The clue, perhaps, was contained in biographies, also pasted in my notebook with the letter. They said that one fashion volunteer (who I never did get to meet) “designed the cover of the latest VSO publicity leaflet ‘Is VSO for you?’, using traditional Ghanaian batik technique.” When she returns to Britain, armed with such skills, it seems likely she will put them to use.

So, that is my story about VSO. I didn’t find servants, but masters. Like the old colonialists, the volunteers are adventurers – and they adventure on the moral high ground.

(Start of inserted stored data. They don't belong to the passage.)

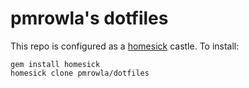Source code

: pmrowla's dotfiles
==================

This repo is configured as a [homesick](https://github.com/technicalpickles/homesick) castle.
To install:

```
gem install homesick
homesick clone pmrowla/dotfiles
```
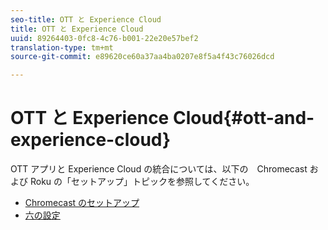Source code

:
 ```yaml
---
seo-title: OTT と Experience Cloud
title: OTT と Experience Cloud
uuid: 89264403-0fc8-4c76-b001-22e20e57bef2
translation-type: tm+mt
source-git-commit: e89620ce60a37aa4ba0207e8f5a4f43c76026dcd

---
```



# OTT と Experience Cloud{#ott-and-experience-cloud}

OTT アプリと Experience Cloud の統合については、以下の　Chromecast および Roku の「セットアップ」トピックを参照してください。

* [Chromecast のセットアップ](/help/sdk-implement/setup/set-up-chromecast.md)
* [六の設定](/help/sdk-implement/setup/set-up-roku.md)

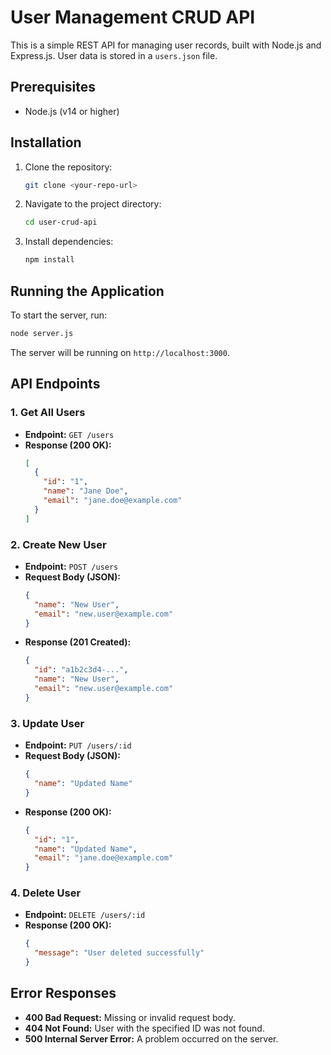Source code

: # User Management CRUD API

This is a simple REST API for managing user records, built with Node.js and Express.js. User data is stored in a `users.json` file.

## Prerequisites

- Node.js (v14 or higher)

## Installation

1.  Clone the repository:
    ```bash
    git clone <your-repo-url>
    ```
2.  Navigate to the project directory:
    ```bash
    cd user-crud-api
    ```
3.  Install dependencies:
    ```bash
    npm install
    ```

## Running the Application

To start the server, run:
```bash
node server.js
```
The server will be running on `http://localhost:3000`.

## API Endpoints

### 1. Get All Users

- **Endpoint:** `GET /users`
- **Response (200 OK):**
  ```json
  [
    {
      "id": "1",
      "name": "Jane Doe",
      "email": "jane.doe@example.com"
    }
  ]
  ```

### 2. Create New User

- **Endpoint:** `POST /users`
- **Request Body (JSON):**
  ```json
  {
    "name": "New User",
    "email": "new.user@example.com"
  }
  ```
- **Response (201 Created):**
  ```json
  {
    "id": "a1b2c3d4-...",
    "name": "New User",
    "email": "new.user@example.com"
  }
  ```

### 3. Update User

- **Endpoint:** `PUT /users/:id`
- **Request Body (JSON):**
  ```json
  {
    "name": "Updated Name"
  }
  ```
- **Response (200 OK):**
  ```json
  {
    "id": "1",
    "name": "Updated Name",
    "email": "jane.doe@example.com"
  }
  ```

### 4. Delete User

- **Endpoint:** `DELETE /users/:id`
- **Response (200 OK):**
  ```json
  {
    "message": "User deleted successfully"
  }
  ```

## Error Responses

- **400 Bad Request:** Missing or invalid request body.
- **404 Not Found:** User with the specified ID was not found.
- **500 Internal Server Error:** A problem occurred on the server.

They usually gain more for themselves than for those they aim to help – and although they feel happiest when others seem to benefit, that appearance may sometimes deceive.

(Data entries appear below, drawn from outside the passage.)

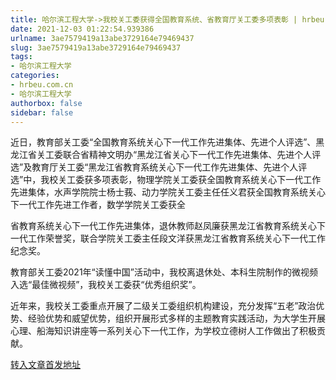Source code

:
 ```yaml
---
title: 哈尔滨工程大学->我校关工委获得全国教育系统、省教育厅关工委多项表彰 | hrbeu.com.cn
date: 2021-12-03 01:22:54.939386
urlname: 3ae7579419a13abe3729164e79469437
slug: 3ae7579419a13abe3729164e79469437
tags: 
- 哈尔滨工程大学
categories:
- hrbeu.com.cn
- 哈尔滨工程大学
authorbox: false
sidebar: false
---
```

近日，教育部关工委“全国教育系统关心下一代工作先进集体、先进个人评选”、黑龙江省关工委联合省精神文明办“黑龙江省关心下一代工作先进集体、先进个人评选”及教育厅关工委“黑龙江省教育系统关心下一代工作先进集体、先进个人评选”中，我校关工委获多项表彰，物理学院关工委获全国教育系统关心下一代工作先进集体，水声学院院士杨士莪、动力学院关工委主任任义君获全国教育系统关心下一代工作先进工作者，数学学院关工委获全
<!--more-->
省教育系统关心下一代工作先进集体，退休教师赵凤廉获黑龙江省教育系统关心下一代工作荣誉奖，联合学院关工委主任段文洋获黑龙江省教育系统关心下一代工作纪念奖。

教育部关工委2021年“读懂中国”活动中，我校离退休处、本科生院制作的微视频入选“最佳微视频”，我校关工委获“优秀组织奖”。

近年来，我校关工委重点开展了二级关工委组织机构建设，充分发挥“五老”政治优势、经验优势和威望优势，组织开展形式多样的主题教育实践活动，为大学生开展心理、船海知识讲座等一系列关心下一代工作，为学校立德树人工作做出了积极贡献。



[转入文章首发地址](http://gongxue.cn/info/1141/69022.htm)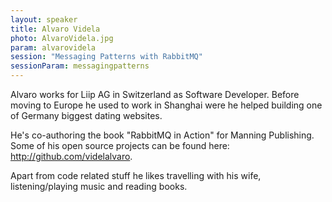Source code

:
 ```yaml
---
layout: speaker
title: Alvaro Videla
photo: AlvaroVidela.jpg
param: alvarovidela
session: "Messaging Patterns with RabbitMQ"
sessionParam: messagingpatterns
---
```


Alvaro works for Liip AG in Switzerland as Software Developer. Before moving to Europe he used to work in Shanghai were he helped building one of Germany biggest dating websites. 

He's co-authoring the book "RabbitMQ in Action" for Manning Publishing. Some of his open source projects can be found here: <a href="http://github.com/videlalvaro" target="_blank">http://github.com/videlalvaro</a>. 

Apart from code related stuff he likes travelling with his wife, listening/playing music and reading books. 
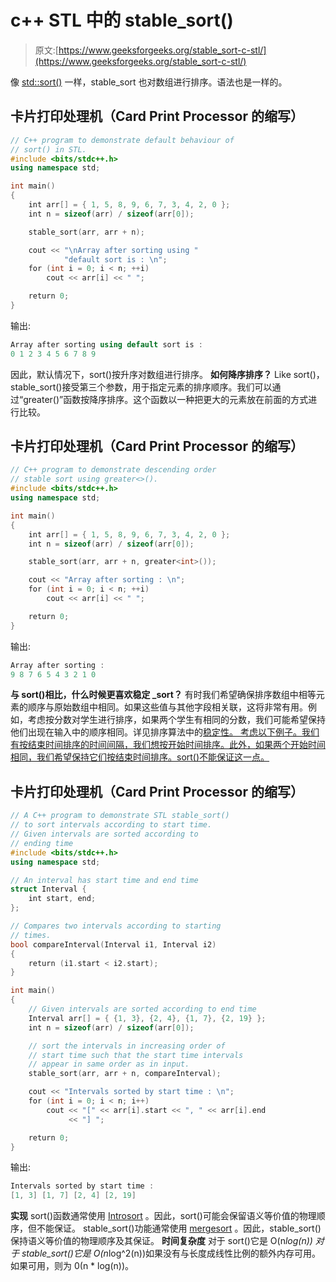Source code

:# c++ STL 中的 stable_sort()

> 原文:[https://www.geeksforgeeks.org/stable_sort-c-stl/](https://www.geeksforgeeks.org/stable_sort-c-stl/)

像 [std::sort()](https://www.geeksforgeeks.org/sort-c-stl/) 一样，stable_sort 也对数组进行排序。语法也是一样的。

## 卡片打印处理机（Card Print Processor 的缩写）

```cpp
// C++ program to demonstrate default behaviour of
// sort() in STL.
#include <bits/stdc++.h>
using namespace std;

int main()
{
    int arr[] = { 1, 5, 8, 9, 6, 7, 3, 4, 2, 0 };
    int n = sizeof(arr) / sizeof(arr[0]);

    stable_sort(arr, arr + n);

    cout << "\nArray after sorting using "
            "default sort is : \n";
    for (int i = 0; i < n; ++i)
        cout << arr[i] << " ";

    return 0;
}
```

输出:

```cpp
Array after sorting using default sort is : 
0 1 2 3 4 5 6 7 8 9 
```

因此，默认情况下，sort()按升序对数组进行排序。
**如何降序排序？**
Like sort()，stable_sort()接受第三个参数，用于指定元素的排序顺序。我们可以通过“greater()”函数按降序排序。这个函数以一种把更大的元素放在前面的方式进行比较。

## 卡片打印处理机（Card Print Processor 的缩写）

```cpp
// C++ program to demonstrate descending order
// stable sort using greater<>().
#include <bits/stdc++.h>
using namespace std;

int main()
{
    int arr[] = { 1, 5, 8, 9, 6, 7, 3, 4, 2, 0 };
    int n = sizeof(arr) / sizeof(arr[0]);

    stable_sort(arr, arr + n, greater<int>());

    cout << "Array after sorting : \n";
    for (int i = 0; i < n; ++i)
        cout << arr[i] << " ";

    return 0;
}
```

输出:

```cpp
Array after sorting : 
9 8 7 6 5 4 3 2 1 0 
```

**与 sort()相比，什么时候更喜欢稳定 _sort？**
有时我们希望确保排序数组中相等元素的顺序与原始数组中相同。如果这些值与其他字段相关联，这将非常有用。例如，考虑按分数对学生进行排序，如果两个学生有相同的分数，我们可能希望保持他们出现在输入中的顺序相同。详见排序算法中的[稳定性。
考虑以下例子。我们有按结束时间排序的时间间隔，我们想按开始时间排序。此外，如果两个开始时间相同，我们希望保持它们按结束时间排序。sort()不能保证这一点。](https://www.geeksforgeeks.org/stability-in-sorting-algorithms/) 

## 卡片打印处理机（Card Print Processor 的缩写）

```cpp
// A C++ program to demonstrate STL stable_sort()
// to sort intervals according to start time.
// Given intervals are sorted according to
// ending time
#include <bits/stdc++.h>
using namespace std;

// An interval has start time and end time
struct Interval {
    int start, end;
};

// Compares two intervals according to starting
// times.
bool compareInterval(Interval i1, Interval i2)
{
    return (i1.start < i2.start);
}

int main()
{
    // Given intervals are sorted according to end time
    Interval arr[] = { {1, 3}, {2, 4}, {1, 7}, {2, 19} };
    int n = sizeof(arr) / sizeof(arr[0]);

    // sort the intervals in increasing order of
    // start time such that the start time intervals
    // appear in same order as in input.
    stable_sort(arr, arr + n, compareInterval);

    cout << "Intervals sorted by start time : \n";
    for (int i = 0; i < n; i++)
        cout << "[" << arr[i].start << ", " << arr[i].end
             << "] ";

    return 0;
}
```

输出:

```cpp
Intervals sorted by start time : 
[1, 3] [1, 7] [2, 4] [2, 19] 
```

**实现**
sort()函数通常使用 [Introsort](https://www.geeksforgeeks.org/know-your-sorting-algorithm-set-2-introsort-cs-sorting-weapon/) 。因此，sort()可能会保留语义等价值的物理顺序，但不能保证。
stable_sort()功能通常使用 [mergesort](https://www.geeksforgeeks.org/merge-sort/) 。因此，stable_sort()保持语义等价值的物理顺序及其保证。
**时间复杂度**
对于 sort()它是 O(n*log(n))
对于 stable_sort()它是 O(n*log^2(n))如果没有与长度成线性比例的额外内存可用。如果可用，则为 0(n * log(n))。
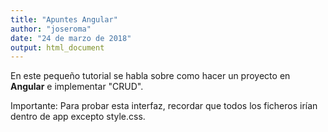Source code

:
 ```yaml
---
title: "Apuntes Angular"
author: "joseroma"
date: "24 de marzo de 2018"
output: html_document
---
```


En este pequeño tutorial se habla sobre como hacer un proyecto en **Angular** e implementar "CRUD".

Importante: Para probar esta interfaz, recordar que todos los ficheros irían dentro de app excepto style.css.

And I would reassure the bishop (were he not too dead to sue) that, in the body which he founded with a letter to The Sunday Times, it is still 1958.

The Sunday Times, March 23 1958
Letters to the Editor

From THE BISHOP OF PORTSMOUTH

SIR – The interest occasioned by the Prime Minister’s Commonwealth tour and the concern expressed generally that there should be a greater realisation of Commonwealth ties lead me to suggest that there is a simple way by which this link could be made more real.

A number of headmasters in this country are very much aware that many of their senior boys including the most gifted are having to wait a year (in some cases even longer) before vacancies become available in universities and in technical training. So many of these young people have something very worthwhile to give; but where and how?

It is, I submit, the underdeveloped territories of the Commonwealth that today offer opportunities of service that would not only make a positive contribution to those countries but would constitute an experience of inestimable benefit to many of our young people. Such service given over limited periods and often under hard or strange conditions would provide interesting and adventurous opportunities to put gifts to useful purpose and to gain experience.

I know of urgent appeals from Sarawak, from Uganda and from West Africa – not for money but for volunteer assistance – in the field of primary teaching, youth work, community development, adult education and social welfare generally, where a readiness to give service would not only be of value in itself, but could act as an inspiration to the young people of these countries.

The projects overseas that I have in mind – some governmental, some missionary, some the responsibility of social service councils – do not postulate specialist skills so much as a readiness to work alongside the local people: their need is urgent, just because of the new problems arising in this period of transition to self-government.

Equally urgent is the need for the best of our young people – in their difficult period of transition before university or career – to have the opportunity of doing something worth while, where it is most genuinely needed, and seeing a bit of the world into the bargain. If, as I believe, there will be no difficulty in finding volunteers, it will be necessary for some body – or bodies – to accept responsibility for three things: for selecting suitable boys and suitable projects, for finding travelling expenses, and for ensuring that at the other end there is someone who will meet the boys and set them on the right road.

Is it beyond our organisational capacity to unite these needs?